21 Nisan 2010 Çarşamba

100- ÜMİT YAŞAR OĞUZCAN

OSMAN TÜRKOĞUZ

Çeşmealtı; 15  Ağustos 2009


                       
                         100- Ümit yaşar Oğuzcan;


Senelerce önce; Mersin’de, “Kuvayı ı Milliye”dergisini çıkaran bir milliyetçi babanın oğludur.
Rahmetlinin bana armağan ettiği iki ciltlik Kuvayı milliye dergisini gözüm gibi saklamaktayım.
Rahmetli Ümit Yaşar Oğuzcan, bir bankada memuriyet görevini sürdürürken, birbirinden güzel şiirler ve şarkılar da yazmıştı.
Yirmi beş yaşındaki oğlunun Galata Kulesinden atlayarak intiharı, O’NU çok sarsmıştı.
”Biraz kül, biraz duman, o benim işte!” Şarkısı çok sevilip, çok üzün süre gündemde kalmıştı.
Ölen OĞLU Vedat için acıklı şiirler yazmıştı:

            “Gözlerime uyku girmez,
            Anan ağlar Vedat diye.
            Çiçek açar, kuşlar öter,
            Yüreğime diken batar,
            Kokusu burnumda tüter,
            Bu can ağlar Vedat diye.

1960 Yılında; “TAŞLAR VE BAŞLAR” ADLI bir şiir kitabı yayımlamıştı.
Şimdi, sizlere sunacağım bir şiiri uzun süre, kalem kavgası konusu yapılmıştı.
Önce, Sayın Ruhiye Turnagöl Hanımefendi’nin “ŞİİR NEDİR?” şiirini sunmak istiyorum.

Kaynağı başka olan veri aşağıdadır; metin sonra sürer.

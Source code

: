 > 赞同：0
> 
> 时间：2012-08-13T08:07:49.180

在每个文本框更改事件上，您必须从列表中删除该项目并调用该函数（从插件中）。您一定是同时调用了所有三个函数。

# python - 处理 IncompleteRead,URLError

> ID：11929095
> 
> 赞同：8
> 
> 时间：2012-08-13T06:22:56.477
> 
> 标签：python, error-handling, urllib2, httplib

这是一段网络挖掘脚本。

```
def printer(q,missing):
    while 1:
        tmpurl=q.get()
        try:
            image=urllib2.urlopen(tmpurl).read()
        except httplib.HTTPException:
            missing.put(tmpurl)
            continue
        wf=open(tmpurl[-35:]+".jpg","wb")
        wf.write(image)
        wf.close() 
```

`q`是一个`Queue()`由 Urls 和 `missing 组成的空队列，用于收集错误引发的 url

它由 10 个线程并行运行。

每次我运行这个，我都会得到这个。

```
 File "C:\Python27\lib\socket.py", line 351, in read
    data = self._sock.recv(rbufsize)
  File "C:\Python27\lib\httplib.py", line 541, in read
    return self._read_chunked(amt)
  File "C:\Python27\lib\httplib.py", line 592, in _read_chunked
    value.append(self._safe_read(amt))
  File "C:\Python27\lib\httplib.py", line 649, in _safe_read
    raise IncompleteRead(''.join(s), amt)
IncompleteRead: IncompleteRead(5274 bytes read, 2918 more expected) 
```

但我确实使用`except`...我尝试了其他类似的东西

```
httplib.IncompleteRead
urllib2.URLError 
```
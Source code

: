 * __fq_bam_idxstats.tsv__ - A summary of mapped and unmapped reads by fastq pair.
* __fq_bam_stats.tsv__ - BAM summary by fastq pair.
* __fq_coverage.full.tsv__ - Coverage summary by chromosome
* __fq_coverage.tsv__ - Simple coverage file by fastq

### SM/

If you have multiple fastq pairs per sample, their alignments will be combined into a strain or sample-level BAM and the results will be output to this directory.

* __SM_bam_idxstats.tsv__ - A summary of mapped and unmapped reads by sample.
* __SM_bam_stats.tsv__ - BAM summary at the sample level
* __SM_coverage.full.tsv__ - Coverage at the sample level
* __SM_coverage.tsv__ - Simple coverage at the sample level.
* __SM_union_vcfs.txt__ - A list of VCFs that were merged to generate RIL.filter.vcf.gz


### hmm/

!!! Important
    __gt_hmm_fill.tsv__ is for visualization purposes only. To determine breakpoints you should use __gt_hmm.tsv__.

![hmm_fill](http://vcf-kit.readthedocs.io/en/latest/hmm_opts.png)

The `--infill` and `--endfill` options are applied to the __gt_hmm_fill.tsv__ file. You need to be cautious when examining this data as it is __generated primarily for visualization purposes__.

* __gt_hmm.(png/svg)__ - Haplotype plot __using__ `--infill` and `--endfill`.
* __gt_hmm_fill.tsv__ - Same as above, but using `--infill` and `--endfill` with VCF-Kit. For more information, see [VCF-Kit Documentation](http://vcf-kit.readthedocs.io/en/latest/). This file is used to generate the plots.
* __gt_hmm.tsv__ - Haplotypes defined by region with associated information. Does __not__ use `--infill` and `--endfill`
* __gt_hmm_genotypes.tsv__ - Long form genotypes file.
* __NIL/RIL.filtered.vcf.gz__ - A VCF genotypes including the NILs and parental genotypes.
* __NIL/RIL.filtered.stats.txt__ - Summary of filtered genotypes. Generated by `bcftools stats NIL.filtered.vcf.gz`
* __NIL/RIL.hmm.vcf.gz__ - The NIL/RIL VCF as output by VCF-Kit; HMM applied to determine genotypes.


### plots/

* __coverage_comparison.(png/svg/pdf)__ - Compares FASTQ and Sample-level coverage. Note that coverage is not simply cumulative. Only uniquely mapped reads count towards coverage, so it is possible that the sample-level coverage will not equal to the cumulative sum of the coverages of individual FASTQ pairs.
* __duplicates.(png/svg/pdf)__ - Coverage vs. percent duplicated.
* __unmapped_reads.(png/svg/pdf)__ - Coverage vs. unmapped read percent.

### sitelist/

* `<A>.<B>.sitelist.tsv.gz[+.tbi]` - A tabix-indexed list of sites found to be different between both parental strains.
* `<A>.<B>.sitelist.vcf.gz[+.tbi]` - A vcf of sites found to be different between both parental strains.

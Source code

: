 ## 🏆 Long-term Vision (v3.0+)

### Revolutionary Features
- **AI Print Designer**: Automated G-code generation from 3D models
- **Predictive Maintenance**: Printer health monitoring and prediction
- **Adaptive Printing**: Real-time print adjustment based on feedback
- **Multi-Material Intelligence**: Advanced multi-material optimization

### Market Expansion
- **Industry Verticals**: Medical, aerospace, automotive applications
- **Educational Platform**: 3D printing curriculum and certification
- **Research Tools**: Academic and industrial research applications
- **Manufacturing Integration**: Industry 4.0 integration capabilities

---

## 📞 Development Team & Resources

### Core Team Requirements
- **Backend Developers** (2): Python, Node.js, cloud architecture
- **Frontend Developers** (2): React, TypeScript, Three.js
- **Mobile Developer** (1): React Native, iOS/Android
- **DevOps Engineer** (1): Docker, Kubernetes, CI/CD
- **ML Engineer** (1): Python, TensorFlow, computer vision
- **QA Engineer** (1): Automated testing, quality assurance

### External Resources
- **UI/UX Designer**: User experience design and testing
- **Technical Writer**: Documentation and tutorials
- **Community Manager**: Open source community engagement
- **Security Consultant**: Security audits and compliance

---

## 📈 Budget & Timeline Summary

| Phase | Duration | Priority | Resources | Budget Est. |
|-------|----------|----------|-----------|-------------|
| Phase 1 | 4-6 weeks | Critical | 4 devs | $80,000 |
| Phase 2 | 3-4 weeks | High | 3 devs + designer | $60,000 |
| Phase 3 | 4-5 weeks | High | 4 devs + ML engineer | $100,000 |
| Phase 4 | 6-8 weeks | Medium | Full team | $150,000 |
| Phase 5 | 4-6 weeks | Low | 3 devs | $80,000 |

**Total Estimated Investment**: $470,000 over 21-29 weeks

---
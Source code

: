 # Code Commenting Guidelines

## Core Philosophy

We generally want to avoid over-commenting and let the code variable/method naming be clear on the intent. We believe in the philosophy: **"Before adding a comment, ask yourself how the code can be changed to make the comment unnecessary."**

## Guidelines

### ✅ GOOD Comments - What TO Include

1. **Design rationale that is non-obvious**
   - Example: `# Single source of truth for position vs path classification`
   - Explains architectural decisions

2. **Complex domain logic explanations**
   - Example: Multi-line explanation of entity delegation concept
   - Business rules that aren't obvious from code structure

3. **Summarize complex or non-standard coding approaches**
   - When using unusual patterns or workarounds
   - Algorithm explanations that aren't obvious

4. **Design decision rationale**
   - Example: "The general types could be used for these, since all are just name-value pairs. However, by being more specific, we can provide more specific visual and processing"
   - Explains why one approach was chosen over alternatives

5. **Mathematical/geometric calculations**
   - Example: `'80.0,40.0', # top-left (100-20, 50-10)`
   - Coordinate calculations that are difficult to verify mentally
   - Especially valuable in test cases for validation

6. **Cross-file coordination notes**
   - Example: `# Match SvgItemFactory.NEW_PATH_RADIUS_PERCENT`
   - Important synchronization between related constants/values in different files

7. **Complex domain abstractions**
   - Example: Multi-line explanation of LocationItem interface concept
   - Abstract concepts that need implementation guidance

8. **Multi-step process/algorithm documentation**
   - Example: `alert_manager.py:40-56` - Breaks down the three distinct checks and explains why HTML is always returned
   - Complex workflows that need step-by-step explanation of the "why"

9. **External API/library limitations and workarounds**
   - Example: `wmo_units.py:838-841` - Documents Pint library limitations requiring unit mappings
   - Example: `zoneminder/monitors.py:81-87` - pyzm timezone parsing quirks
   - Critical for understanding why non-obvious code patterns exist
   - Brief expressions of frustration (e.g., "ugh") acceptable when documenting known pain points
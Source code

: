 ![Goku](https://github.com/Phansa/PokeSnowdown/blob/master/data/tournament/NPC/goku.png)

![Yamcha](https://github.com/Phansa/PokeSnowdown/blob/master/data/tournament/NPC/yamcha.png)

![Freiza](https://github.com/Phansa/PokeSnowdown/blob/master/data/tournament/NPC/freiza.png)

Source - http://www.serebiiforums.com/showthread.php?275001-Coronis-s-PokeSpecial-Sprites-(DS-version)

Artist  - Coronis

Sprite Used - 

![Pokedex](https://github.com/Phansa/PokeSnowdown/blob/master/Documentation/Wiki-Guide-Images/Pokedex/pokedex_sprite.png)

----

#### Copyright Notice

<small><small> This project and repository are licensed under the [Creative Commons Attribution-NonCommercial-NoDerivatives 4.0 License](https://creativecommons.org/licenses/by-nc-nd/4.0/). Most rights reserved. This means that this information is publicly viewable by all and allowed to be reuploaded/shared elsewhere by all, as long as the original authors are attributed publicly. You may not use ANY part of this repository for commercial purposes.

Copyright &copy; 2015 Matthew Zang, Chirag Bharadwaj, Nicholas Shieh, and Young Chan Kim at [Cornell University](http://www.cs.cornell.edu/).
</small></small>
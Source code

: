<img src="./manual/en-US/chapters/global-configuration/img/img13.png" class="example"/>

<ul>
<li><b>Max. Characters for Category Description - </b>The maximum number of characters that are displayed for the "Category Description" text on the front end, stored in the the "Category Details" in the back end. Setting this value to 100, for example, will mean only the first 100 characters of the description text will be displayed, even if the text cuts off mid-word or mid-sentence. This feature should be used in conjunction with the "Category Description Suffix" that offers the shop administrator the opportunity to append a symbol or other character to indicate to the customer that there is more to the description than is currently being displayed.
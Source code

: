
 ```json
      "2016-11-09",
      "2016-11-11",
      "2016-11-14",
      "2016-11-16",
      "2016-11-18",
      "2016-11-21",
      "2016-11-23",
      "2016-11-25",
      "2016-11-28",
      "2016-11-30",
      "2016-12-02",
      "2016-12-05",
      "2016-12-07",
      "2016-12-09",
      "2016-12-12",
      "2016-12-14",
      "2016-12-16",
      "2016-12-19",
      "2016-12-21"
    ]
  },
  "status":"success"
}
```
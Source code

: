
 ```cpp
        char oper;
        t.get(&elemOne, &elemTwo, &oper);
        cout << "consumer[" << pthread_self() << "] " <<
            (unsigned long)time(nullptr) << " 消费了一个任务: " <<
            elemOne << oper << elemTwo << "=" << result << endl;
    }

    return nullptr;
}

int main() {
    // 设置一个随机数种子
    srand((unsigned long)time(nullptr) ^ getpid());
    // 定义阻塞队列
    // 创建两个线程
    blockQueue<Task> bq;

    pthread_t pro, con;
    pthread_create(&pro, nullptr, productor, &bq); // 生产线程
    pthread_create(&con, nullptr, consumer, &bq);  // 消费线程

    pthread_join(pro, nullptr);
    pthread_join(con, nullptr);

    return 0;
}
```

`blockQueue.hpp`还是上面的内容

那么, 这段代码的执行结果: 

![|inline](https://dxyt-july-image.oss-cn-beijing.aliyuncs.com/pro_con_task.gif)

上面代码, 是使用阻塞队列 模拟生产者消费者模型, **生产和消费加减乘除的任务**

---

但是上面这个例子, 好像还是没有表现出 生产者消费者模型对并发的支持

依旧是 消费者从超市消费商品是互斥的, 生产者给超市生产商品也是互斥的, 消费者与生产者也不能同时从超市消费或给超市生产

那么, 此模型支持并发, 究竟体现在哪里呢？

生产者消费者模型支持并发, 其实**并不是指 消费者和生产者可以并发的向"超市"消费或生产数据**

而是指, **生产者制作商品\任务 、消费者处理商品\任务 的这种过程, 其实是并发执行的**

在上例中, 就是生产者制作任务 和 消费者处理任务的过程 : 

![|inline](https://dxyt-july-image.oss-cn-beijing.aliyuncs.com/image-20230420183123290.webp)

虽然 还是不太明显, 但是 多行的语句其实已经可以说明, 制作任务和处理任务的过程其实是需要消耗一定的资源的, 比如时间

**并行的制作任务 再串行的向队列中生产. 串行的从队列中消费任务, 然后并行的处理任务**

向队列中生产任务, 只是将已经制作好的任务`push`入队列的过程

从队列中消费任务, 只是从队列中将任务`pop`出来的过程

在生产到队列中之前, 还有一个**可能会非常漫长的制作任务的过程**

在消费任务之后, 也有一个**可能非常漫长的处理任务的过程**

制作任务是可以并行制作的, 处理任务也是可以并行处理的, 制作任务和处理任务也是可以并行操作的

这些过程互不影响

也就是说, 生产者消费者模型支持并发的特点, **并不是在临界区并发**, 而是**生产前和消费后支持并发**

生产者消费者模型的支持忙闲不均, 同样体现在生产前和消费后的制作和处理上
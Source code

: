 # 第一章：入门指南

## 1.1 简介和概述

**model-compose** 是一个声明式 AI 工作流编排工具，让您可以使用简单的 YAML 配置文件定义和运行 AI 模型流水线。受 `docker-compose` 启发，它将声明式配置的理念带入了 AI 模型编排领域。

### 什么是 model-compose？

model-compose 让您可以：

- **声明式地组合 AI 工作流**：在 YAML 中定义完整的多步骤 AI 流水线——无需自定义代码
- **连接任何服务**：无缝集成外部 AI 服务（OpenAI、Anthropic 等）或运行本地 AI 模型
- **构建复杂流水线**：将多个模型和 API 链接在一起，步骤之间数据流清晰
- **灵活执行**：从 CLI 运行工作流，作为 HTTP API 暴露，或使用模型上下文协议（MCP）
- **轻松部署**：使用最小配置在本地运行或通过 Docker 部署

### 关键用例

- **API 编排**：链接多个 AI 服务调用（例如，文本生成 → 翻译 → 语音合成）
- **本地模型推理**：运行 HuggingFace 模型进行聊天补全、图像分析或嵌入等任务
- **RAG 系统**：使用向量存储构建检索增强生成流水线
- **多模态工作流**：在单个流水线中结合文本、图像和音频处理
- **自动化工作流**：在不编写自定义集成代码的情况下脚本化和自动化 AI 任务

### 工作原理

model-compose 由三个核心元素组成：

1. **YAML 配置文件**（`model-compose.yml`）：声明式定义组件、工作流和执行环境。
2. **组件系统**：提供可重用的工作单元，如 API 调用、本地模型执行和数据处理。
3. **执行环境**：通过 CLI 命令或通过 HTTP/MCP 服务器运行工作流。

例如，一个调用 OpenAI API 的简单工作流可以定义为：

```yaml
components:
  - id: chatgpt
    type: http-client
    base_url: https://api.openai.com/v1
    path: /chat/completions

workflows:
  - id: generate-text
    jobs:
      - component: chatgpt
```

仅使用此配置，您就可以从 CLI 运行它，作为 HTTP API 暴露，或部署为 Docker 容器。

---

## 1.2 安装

                        Şiir Nedir
            “Şiir, gönülden pınar gibi akmaktır
            Şiir tabiata, güzele içten bakmaktır
            Şiir yaşamı gönül gözü ile yaşamaktır
            Şiir ruh bedeniyle hayatı anlamaktır.

            Şiir hüzün ile neşeyi, acıyı kusmaktır
            Bazen acı biber, bazen lokum kaymaktır.
            Şiir bazen hüzünlü, şenken de ağlamaktır
            Şiir derdi, kederi o an ki ruh ile paylaşmaktır.

            Şiirsiz kalmayalım, hayata tat katalım
            İçimizde kalmasın şiirle anlatalım.
            Şiir ruhun gıdası, gıdasız kalmayalım
            Dert, keder ne varsa kalemle paylaşalım.

Şimdi de gelelim o ünlü şiire.

            “Günlerden bir gün,
            Hamama gideceği tuttu,
            Sadrazam hazretlerini.
            Bir yanında birinci veziri,
            Bir yanında ikinci veziri,
            Sonra, efendime söyleyeyim;
            Peşkircibaşısı, Nalıncıbaşısı, sabuncubaşısı,
            Velhasıl tam dört yüz kişilik bir kafile.
            …geçtiler kurnaların başına,
            Üçer, beşer;
            Sadrazam derseniz;
            Kuruldu göbek taşına,
            …Memleketin en ünlü tellakları
            …İncitmeden keselediler
            Hazretin mübarek vücudunu.

            Öylesine kir çıktı ki sormayın
            …Keselerin altında eriyip gitti
            Koskoca Sadrazam.
            Bütün maiyet erkânı yerinden fırladı:
            -“Nittunuz Devletliye?
            Dediler tellaklara.
            Tellaklar cevap verdi:
               -Biz yıkadık, keseledik
                Devletlinin kirden ibaret
                Olduğunu bilemedik.
                Suç bizde değil, neyleyelim.
                KİR BİTTİ;
                Sadrazam elden gitti.”

            PS: Değişen ne var? El fenerleri ışık verir, Deniz Fenerleri de garibanların paraları ile aydınlanır ve iktidar olur!